また、未曾有の震災を経て「家族・絆(K)」を再認識した消費者が多く、母の日や父の日需要の拡大を見据えて商品のバリエーションを増やしたことが当たり、母の日は前年の4割増し、父の日は同7割増しを記録した。
中元商戦では消費マインドの落ち込みを懸念したものの、「消費を止めないことが重要」(青木事業部長)と判断し、東北の商材を強化して臨んだ結果、ネット受注が2桁増となり、売り上げは大型店の中元に匹敵する規模となった。
また、「防災・備蓄(B)」に対する意識の高まりを受け、水やトイレットペーパーなどの量の確保を重視。とくに飲料水は在庫を切らさなかった。
一方、今上期は創業180周年企画も売り上げ拡大に貢献した。例えば、昭和40年代に日本橋高島屋の大食堂で人気だったカレーライスの復刻版をレトルトで商品化。当時の仕込み担当者を見つけて味を再現したところ、ほかのカレーの7倍を売るヒットとなった。
同社では、プロモーション面でも新たな取り組みに着手。6月に通販サイトでブログをスタートして生産者のこだわりやバイヤーの思い入れを紹介することにした。カレーでは、初めてモニターを集めてレビューを公開する取り組みも行った。
9月2日には新たにフェイスブック(FB)ページを開設。消費者との双方化に向け、いずれはFB上でモニターを募集するなど、消費者参加型の開発に取り組む。
同社では、大食堂のカレーがヒットした経験から、開発ストーリーが商品価値のひとつになっていると分析。また、「味の再現」というキーワードが通販商材には有効と判断し、下期にも新しい商材で仕掛ける。
11月に石原プロモーション(石原軍団)の炊き出しメニューを商品化する。今年4月に石原軍団が石巻市で炊き出しを行った際、高島屋グループが食材の提供やボランティアを派遣したことが、今回のコラボにつながったようだ。
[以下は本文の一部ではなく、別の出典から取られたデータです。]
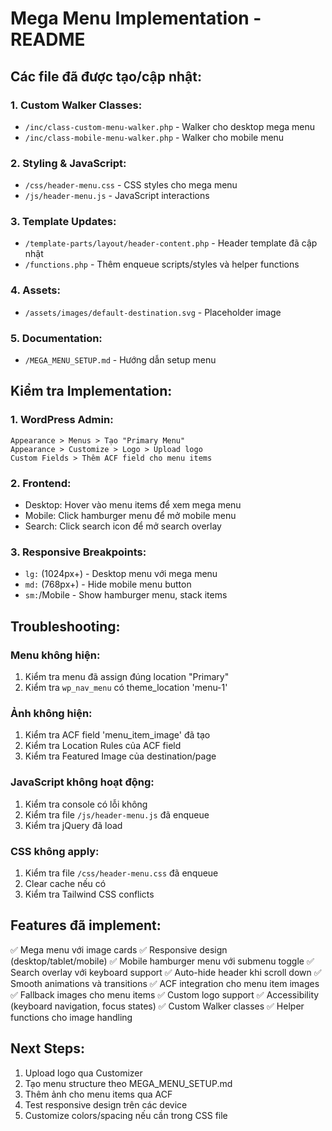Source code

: # Mega Menu Implementation - README

## Các file đã được tạo/cập nhật:

### 1. Custom Walker Classes:
- `/inc/class-custom-menu-walker.php` - Walker cho desktop mega menu
- `/inc/class-mobile-menu-walker.php` - Walker cho mobile menu

### 2. Styling & JavaScript:
- `/css/header-menu.css` - CSS styles cho mega menu
- `/js/header-menu.js` - JavaScript interactions

### 3. Template Updates:
- `/template-parts/layout/header-content.php` - Header template đã cập nhật
- `/functions.php` - Thêm enqueue scripts/styles và helper functions

### 4. Assets:
- `/assets/images/default-destination.svg` - Placeholder image

### 5. Documentation:
- `/MEGA_MENU_SETUP.md` - Hướng dẫn setup menu

## Kiểm tra Implementation:

### 1. WordPress Admin:
```
Appearance > Menus > Tạo "Primary Menu"
Appearance > Customize > Logo > Upload logo
Custom Fields > Thêm ACF field cho menu items
```

### 2. Frontend:
- Desktop: Hover vào menu items để xem mega menu
- Mobile: Click hamburger menu để mở mobile menu
- Search: Click search icon để mở search overlay

### 3. Responsive Breakpoints:
- `lg:` (1024px+) - Desktop menu với mega menu
- `md:` (768px+) - Hide mobile menu button
- `sm:`/Mobile - Show hamburger menu, stack items

## Troubleshooting:

### Menu không hiện:
1. Kiểm tra menu đã assign đúng location "Primary"
2. Kiểm tra `wp_nav_menu` có theme_location 'menu-1'

### Ảnh không hiện:
1. Kiểm tra ACF field 'menu_item_image' đã tạo
2. Kiểm tra Location Rules của ACF field
3. Kiểm tra Featured Image của destination/page

### JavaScript không hoạt động:
1. Kiểm tra console có lỗi không
2. Kiểm tra file `/js/header-menu.js` đã enqueue
3. Kiểm tra jQuery đã load

### CSS không apply:
1. Kiểm tra file `/css/header-menu.css` đã enqueue
2. Clear cache nếu có
3. Kiểm tra Tailwind CSS conflicts

## Features đã implement:

✅ Mega menu với image cards
✅ Responsive design (desktop/tablet/mobile)
✅ Mobile hamburger menu với submenu toggle
✅ Search overlay với keyboard support
✅ Auto-hide header khi scroll down
✅ Smooth animations và transitions
✅ ACF integration cho menu item images
✅ Fallback images cho menu items
✅ Custom logo support
✅ Accessibility (keyboard navigation, focus states)
✅ Custom Walker classes
✅ Helper functions cho image handling

## Next Steps:

1. Upload logo qua Customizer
2. Tạo menu structure theo MEGA_MENU_SETUP.md
3. Thêm ảnh cho menu items qua ACF
4. Test responsive design trên các device
5. Customize colors/spacing nếu cần trong CSS file

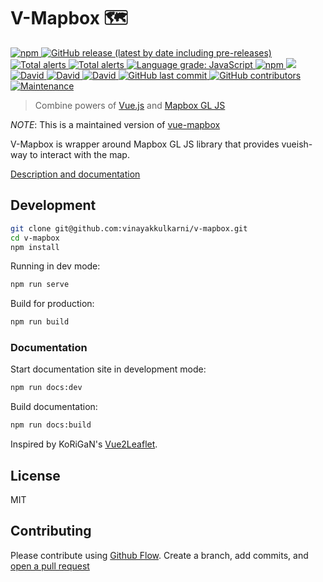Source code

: # V-Mapbox 🗺 

<a title="npm" href="https://www.npmjs.com/package/v-mapbox" rel="nofollow">
  <img alt="npm" src="https://img.shields.io/npm/v/v-mapbox?label=npm%40latest&logo=npm">
</a>
<a title="GitHub Release" href="https://github.com/vinayakkulkarni/v-mapbox/releases" rel="nofollow">
  <img alt="GitHub release (latest by date including pre-releases)" src="https://img.shields.io/github/v/release/vinayakkulkarni/v-mapbox?include_prereleases&logo=github">
</a>
<a title="CI Status" href="https://github.com/vinayakkulkarni/v-mapbox/actions?query=workflow%3Aci" rel="nofollow">
  <img alt="Total alerts" src="https://github.com/vinayakkulkarni/v-mapbox/workflows/ci/badge.svg">
</a>
<a href="https://lgtm.com/projects/g/vinayakkulkarni/v-mapbox/alerts/" rel="nofollow">
  <img alt="Total alerts" src="https://img.shields.io/lgtm/alerts/g/vinayakkulkarni/v-mapbox.svg?logo=lgtm&logoWidth=18"/>
</a>
<a href="https://lgtm.com/projects/g/vinayakkulkarni/v-mapbox/context:javascript">
  <img alt="Language grade: JavaScript" src="https://img.shields.io/lgtm/grade/javascript/g/vinayakkulkarni/v-mapbox.svg?logo=lgtm&logoWidth=18"/>
</a>
<a title="downloads" href="http://npm-stat.com/charts.html?package=v-mapbox" rel="nofollow">
  <img alt="npm" src="https://img.shields.io/npm/dm/v-mapbox">
</a>
<a title="deploy" href="https://github.com/algolia/shipjs" rel="nofollow">
  <img src="https://img.shields.io/badge/deploy-🛳%20Ship.js-blue?style=flat" />
</a>
<a title="Dependencies" href="https://david-dm.org/vinayakkulkarni/v-mapbox" rel="nofollow">
  <img alt="David" src="https://img.shields.io/david/vinayakkulkarni/v-mapbox">
</a>
<a title="Dev Dependencies" href="https://david-dm.org/vinayakkulkarni/v-mapbox?type=dev" rel="nofollow">
  <img alt="David" src="https://img.shields.io/david/dev/vinayakkulkarni/v-mapbox">
</a>
<a title="Peer Dependencies" href="https://david-dm.org/vinayakkulkarni/v-mapbox?type=peer" rel="nofollow">
  <img alt="David" src="https://img.shields.io/david/peer/vinayakkulkarni/v-mapbox">
</a>
<a title="Last Commit" href="https://github.com/vinayakkulkarni/v-mapbox/commits/master" rel="nofollow">
  <img alt="GitHub last commit" src="https://img.shields.io/github/last-commit/vinayakkulkarni/v-mapbox">
</a>
<a title="Contributors" href="https://github.com/vinayakkulkarni/v-mapbox/graphs/contributors" rel="nofollow">
  <img alt="GitHub contributors" src="https://img.shields.io/github/contributors/vinayakkulkarni/v-mapbox">
</a>
<a title="maintenance" href="https://github.com/vinayakkulkarni/v-mapbox/commits/master" rel="nofollow">
  <img alt="Maintenance" src="https://img.shields.io/maintenance/yes/2020">
</a>

> Combine powers of [Vue.js](https://vuejs.org/) and [Mapbox GL JS](https://mapbox.com/mapbox-gl-js)

_NOTE_: This is a maintained version of [vue-mapbox](https://github.com/soal/vue-mapbox)

V-Mapbox is wrapper around Mapbox GL JS library that provides vueish-way to interact with the map.

[Description and documentation](https://v-mapbox.netlify.app/)

## Development

```sh
git clone git@github.com:vinayakkulkarni/v-mapbox.git
cd v-mapbox
npm install
```

Running in dev mode:

```sh
npm run serve
```

Build for production:

```sh
npm run build
```

### Documentation

Start documentation site in development mode:
```sh
npm run docs:dev
```

Build documentation:
```sh
npm run docs:build
```

Inspired by KoRiGaN's [Vue2Leaflet](https://github.com/KoRiGaN/Vue2Leaflet).

## License
MIT

## Contributing
Please contribute using [Github Flow](https://guides.github.com/introduction/flow/). Create a branch, add commits, and [open a pull request](https://github.com/vinayakkulkarni/v-mapbox/compare)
まずはカレーと豚汁を、来年にはおでんとぜんざいをカタログとネットで販売し、売り上げの一部を寄付する。
「支援の輪を一過性のものにしないためにも、炊き出しメニューを商品化することで復興支援を継続できる」(青木事業部長)としている。
また、下期はおせちと歳暮商戦に力を入れる。おせちでは、サンケイリビング新聞社と協業。同社が発行する「リビング新聞」の主婦レポーターをおせち作りの工場に派遣し、「ヘルシーおせち」や「欲張りおせち」をテーマに食材を選定してもらう。商品化の過程を見せることで消費者の期待感を膨らませる。
なお、高島屋では受注が9月にずれ込んだカタログ秋号の売り上げを除けば、今上期は3~4%のプラスとなる見通し。